3/8/20
By Lee Goodman
The grocery clerk asked about the “Free Them” button I was wearing. I explained that it referred to people who are trying to claim asylum but are being denied entry to our country. He told me lovingly about his father, who years ago swam across a river to get here from Mexico. But the clerk was not sympathetic to people who are trying to get into our country today.
Contrary to popular mythology, we are not a nation of immigrants. Maybe we once were, (not mentioning for the moment the people who were here first) but today we are something very different: a nation of people descended from immigrants. The immigrant experience is predominantly now just a family story, not a personal memory. Most people who are here today became citizens the easy way. We didn't have to pass tests about the Constitution, undergo medical screening, fill out forms, pay fees, wait to be processed, or fit into a quota. All we had to do was be born here.
We weren't embarrassed by our incomplete grasp of the English language. We weren't steered into neighborhoods with people who came from the same countries we did. We weren't dependent upon sponsors.
We never had to be anywhere else, where conditions impelled us to leave. We were never separated from family members who came here before us. We never lived with the fear of being returned elsewhere. We may have a mental image of our ancestors getting off a boat clutching a parcel, but we have little appreciation of what it took to get onto those boats and less understanding of what it takes to get here today.
Many Americans today have little empathy with people who want to come to this country. We are living our ancestors' dreams without having had to live our ancestors' nightmares. That is part of what our ancestors wished for us – to live free of hardship.

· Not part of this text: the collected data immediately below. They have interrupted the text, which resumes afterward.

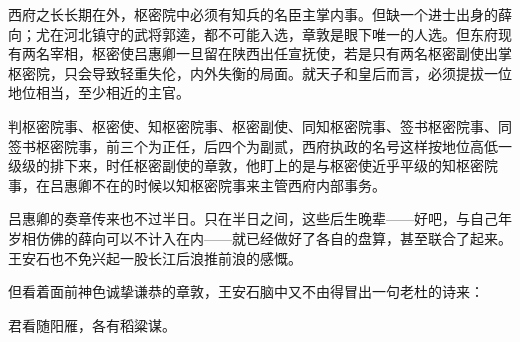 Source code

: 西府之长长期在外，枢密院中必须有知兵的名臣主掌内事。但缺一个进士出身的薛向；尤在河北镇守的武将郭逵，都不可能入选，章敦是眼下唯一的人选。但东府现有两名宰相，枢密使吕惠卿一旦留在陕西出任宣抚使，若是只有两名枢密副使出掌枢密院，只会导致轻重失伦，内外失衡的局面。就天子和皇后而言，必须提拔一位地位相当，至少相近的主官。

判枢密院事、枢密使、知枢密院事、枢密副使、同知枢密院事、签书枢密院事、同签书枢密院事，前三个为正任，后四个为副贰，西府执政的名号这样按地位高低一级级的排下来，时任枢密副使的章敦，他盯上的是与枢密使近乎平级的知枢密院事，在吕惠卿不在的时候以知枢密院事来主管西府内部事务。

吕惠卿的奏章传来也不过半日。只在半日之间，这些后生晚辈——好吧，与自己年岁相仿佛的薛向可以不计入在内——就已经做好了各自的盘算，甚至联合了起来。王安石也不免兴起一股长江后浪推前浪的感慨。

但看着面前神色诚挚谦恭的章敦，王安石脑中又不由得冒出一句老杜的诗来：

君看随阳雁，各有稻粱谋。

But perhaps our ancestors expected more from us. Maybe they hoped we would be the kind of people who would include rather than exclude; share rather than hoard; welcome rather than reject. The kind of people who gave them the opportunity to live and participate in the American experience.
Today, free of the daily insecurities our ancestors faced, we can dream more broadly. We can transform our country from a nation once of immigrants into a nation once again for immigrants. We can see in others what our forebears hoped America would see in them.